AI pioneer, Andrew Ng, co-founder of the popular e-learning platform Coursera and former head of Google Brain, advocated that it's high time we switch our focus from the performance of several data models to the quality of the data being made available to existing systems. Data-centric AI is precisely defined by Ng as "the discipline of systematically engineering the data required to develop a successful AI system."
The model-centric approach targets the development and optimization of algorithms to drive the entire process. This, in turn, limits our scope to ameliorate the gross efficiency of most programs. Oversaturation will only lead it to transform into a program run under a very selective responsive mechanism. A vast section of the AI community believes that the hype over model architecture kills the overall productivity of any program to a large extent. Therefore, the significant implications of following such a strategy will definitely highlight how the quality of data might play a hindrance when fed to sophisticated programs.
And that's why data needs to be the bedrock for any AI system to be more coherent and accurate. Quality over quantity is beyond doubt the absolute necessity prior to implementation. Refined and labelled data that is relevant to your project and is thoroughly consistent, when run through iteratively driven by proper error analysis, surely promises a more explicit outcome. Deploying an ML model is just the first few baby steps, but a collection of high-quality data periodically over time is what leads to accomplishment. Hence, neglecting the importance of data in AI is equivalent to boarding a sinking ship. Data is food for AI.
Going by the general pathway that most project follows; when we are upbeat about adopting a data-centric approach, it is important that we collect the right data for our project. Storing compromised data irrelevant in the bigger scheme of things will only have a detrimental step towards improving accuracy. Quantity is not always the solution!
Labelling - Perhaps the most crucial step in the overall process as this is where we obtain our required clean data by continual reduction of noise, if present.
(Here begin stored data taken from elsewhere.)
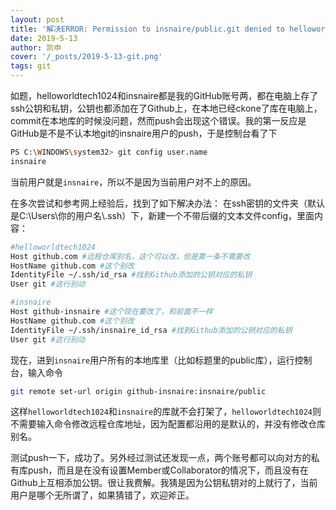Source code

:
 ```yaml
---
layout: post
title: '解决ERROR: Permission to insnaire/public.git denied to helloworldtech1024'
date: 2019-5-13
author: 凯申
cover: '/_posts/2019-5-13-git.png'
tags: git
---
```

如题，helloworldtech1024和insnaire都是我的GitHub账号两，都在电脑上存了ssh公钥和私钥，公钥也都添加在了Github上，在本地已经ckone了库在电脑上，commit在本地库的时候没问题，然而push会出现这个错误。我的第一反应是GitHub是不是不认本地git的insnaire用户的push，于是控制台看了下
```sh
PS C:\WINDOWS\system32> git config user.name
insnaire
```
当前用户就是```insnaire```，所以不是因为当前用户对不上的原因。  

在多次尝试和参考网上经验后，找到了如下解决办法：
在ssh密钥的文件夹（默认是C:\\Users\\你的用户名\\.ssh）下，新建一个不带后缀的文本文件config，里面内容：
```sh
#helloworldtech1024
Host github.com #远程仓库别名，这个可以改，但是第一条不需要改
HostName github.com #这个别改
IdentityFile ~/.ssh/id_rsa #找到Github添加的公钥对应的私钥
User git #这行别动

#insnaire
Host github-insnaire #这个现在要改了，和前面不一样
HostName github.com #这个别改
IdentityFile ~/.ssh/insnaire_id_rsa #找到Github添加的公钥对应的私钥
User git #这行别动
```
现在，进到```insnaire```用户所有的本地库里（比如标题里的public库），运行控制台，输入命令
```sh
git remote set-url origin github-insnaire:insnaire/public
```
这样```helloworldtech1024```和```insnaire```的库就不会打架了，```helloworldtech1024```则不需要输入命令修改远程仓库地址，因为配置都沿用的是默认的，并没有修改仓库别名。

测试push一下，成功了。另外经过测试还发现一点，两个账号都可以向对方的私有库push，而且是在没有设置Member或Collaborator的情况下，而且没有在Github上互相添加公钥。很让我费解。我猜是因为公钥私钥对的上就行了，当前用户是哪个无所谓了，如果猜错了，欢迎斧正。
For the quality of our data to be more systematic and consistent, one needs to tally the differences in labels for a specific sample independently labelled. On revising the labelling dictum, we try to reduce the points of disagreement till the consistency is achieved.
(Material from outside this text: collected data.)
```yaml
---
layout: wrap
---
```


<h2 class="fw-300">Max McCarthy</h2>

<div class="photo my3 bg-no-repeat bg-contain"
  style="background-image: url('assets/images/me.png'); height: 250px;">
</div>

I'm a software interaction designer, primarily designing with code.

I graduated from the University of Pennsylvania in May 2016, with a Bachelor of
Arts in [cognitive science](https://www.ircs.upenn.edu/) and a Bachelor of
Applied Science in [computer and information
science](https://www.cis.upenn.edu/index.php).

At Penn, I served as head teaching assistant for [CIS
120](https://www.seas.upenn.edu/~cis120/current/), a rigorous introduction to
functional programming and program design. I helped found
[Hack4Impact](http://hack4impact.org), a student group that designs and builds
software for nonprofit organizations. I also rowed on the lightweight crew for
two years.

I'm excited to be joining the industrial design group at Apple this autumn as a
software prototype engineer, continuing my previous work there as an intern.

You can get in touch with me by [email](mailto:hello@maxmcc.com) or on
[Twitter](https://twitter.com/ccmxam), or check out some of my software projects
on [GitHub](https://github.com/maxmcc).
For example, suppose a data labeller is given an image of 2 iguanas and is instructed to indicate their position. In that case, they might come up with any one of the labels given besides on the right-hand side. Although none of them are technically wrong, such inconsistencies will only puzzle the neural networks.
Error analysis-driven iteration is the next step that involves training the model as soon as sufficient data has been collected. In contrast to the model-centric approach, where one needs to wait till the entire data has been mustered, it is evident how data-centric options save a lot more time. In addition, as the process is continuous, it is easily detectable whether the right data is being acquired or not and thus allows appropriate changes to be made.
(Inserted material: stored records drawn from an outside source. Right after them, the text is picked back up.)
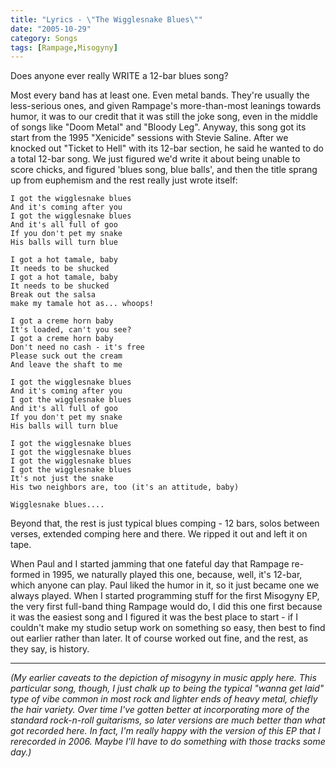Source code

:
 ```yaml
---
title: "Lyrics - \"The Wigglesnake Blues\""
date: "2005-10-29"
category: Songs
tags: [Rampage,Misogyny]
---
```


Does anyone ever really WRITE a 12-bar blues song?

Most every band has at least one. Even metal bands. They're usually the less-serious ones, and given Rampage's more-than-most leanings towards humor, it was to our credit that it was still the joke song, even in the middle of songs like "Doom Metal" and "Bloody Leg". Anyway, this song got its start from the 1995 "Xenicide" sessions with Stevie Saline. After we knocked out "Ticket to Hell" with its 12-bar section, he said he wanted to do a total 12-bar song. We just figured we'd write it about being unable to score chicks, and figured 'blues song, blue balls', and then the title sprang up from euphemism and the rest really just wrote itself:

```
I got the wigglesnake blues
And it's coming after you
I got the wigglesnake blues
And it's all full of goo
If you don't pet my snake
His balls will turn blue

I got a hot tamale, baby
It needs to be shucked
I got a hot tamale, baby
It needs to be shucked
Break out the salsa
make my tamale hot as... whoops!

I got a creme horn baby
It's loaded, can't you see?
I got a creme horn baby
Don't need no cash - it's free
Please suck out the cream
And leave the shaft to me

I got the wigglesnake blues
And it's coming after you
I got the wigglesnake blues
And it's all full of goo
If you don't pet my snake
His balls will turn blue

I got the wigglesnake blues
I got the wigglesnake blues
I got the wigglesnake blues
I got the wigglesnake blues
It's not just the snake
His two neighbors are, too (it's an attitude, baby)

Wigglesnake blues....
```

Beyond that, the rest is just typical blues comping - 12 bars, solos between verses, extended comping here and there. We ripped it out and left it on tape.

When Paul and I started jamming that one fateful day that Rampage re-formed in 1995, we naturally played this one, because, well, it's 12-bar, which anyone can play. Paul liked the humor in it, so it just became one we always played. When I started programming stuff for the first Misogyny EP, the very first full-band thing Rampage would do, I did this one first because it was the easiest song and I figured it was the best place to start - if I couldn't make my studio setup work on something so easy, then best to find out earlier rather than later. It of course worked out fine, and the rest, as they say, is history.

***

*(My earlier caveats to the depiction of misogyny in music apply here. This particular song, though, I just chalk up to being the typical "wanna get laid" type of vibe common in most rock and lighter ends of heavy metal, chiefly the hair variety. Over time I've gotten better at incorporating more of the standard rock-n-roll guitarisms, so later versions are much better than what got recorded here. In fact, I'm really happy with the version of this EP that I rerecorded in 2006. Maybe I'll have to do something with those tracks some day.)*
Nevertheless, timely supervision of the input data when the model goes under production is of paramount significance. Drifts are inevitable as data evolves, just like how we evolve in this real world. For instance, data drifts might occur when a model encounters situations for which it is not adequately trained as the distribution of the incoming data did not count such cases. Like if a program that is only trained on properties of integers is now fed fractional values as input, data drift can be observed.
Concept drift, unlike data drift, is not as abrupt but surely adversely affects the performance of any model. A model trained on a dataset of the last decade on costs of commodities will never be able to predict the actual pricing of a similar product in 2022. Similarly, one can never expect a dataset trained as per today's standards will result in successful predictions as an outcome 10-20 years down the line.
Thus, to hold the code fixed and iteratively improve the data and not the vice-versa is what is actually proposed by the likes of Andrew Ng, who have called for the shift toward Data-centric AI.
All the discussions above have only paved the way to a specific objective for MLOps: corroborating the availability of premium quality data in each phase of an ML project lifecycle. The fact that good data over big data needs to be the approach for efficiency-oriented developments raises a very basic question - How do you define Good Data?
In conclusion, it is fair enough to say that it is high time that the AI community overcomes its bias toward complex model architectures and treats data as an asset. Unlocking the true potential of data must be our objective if we want programs to run with greater efficiency and accuracy.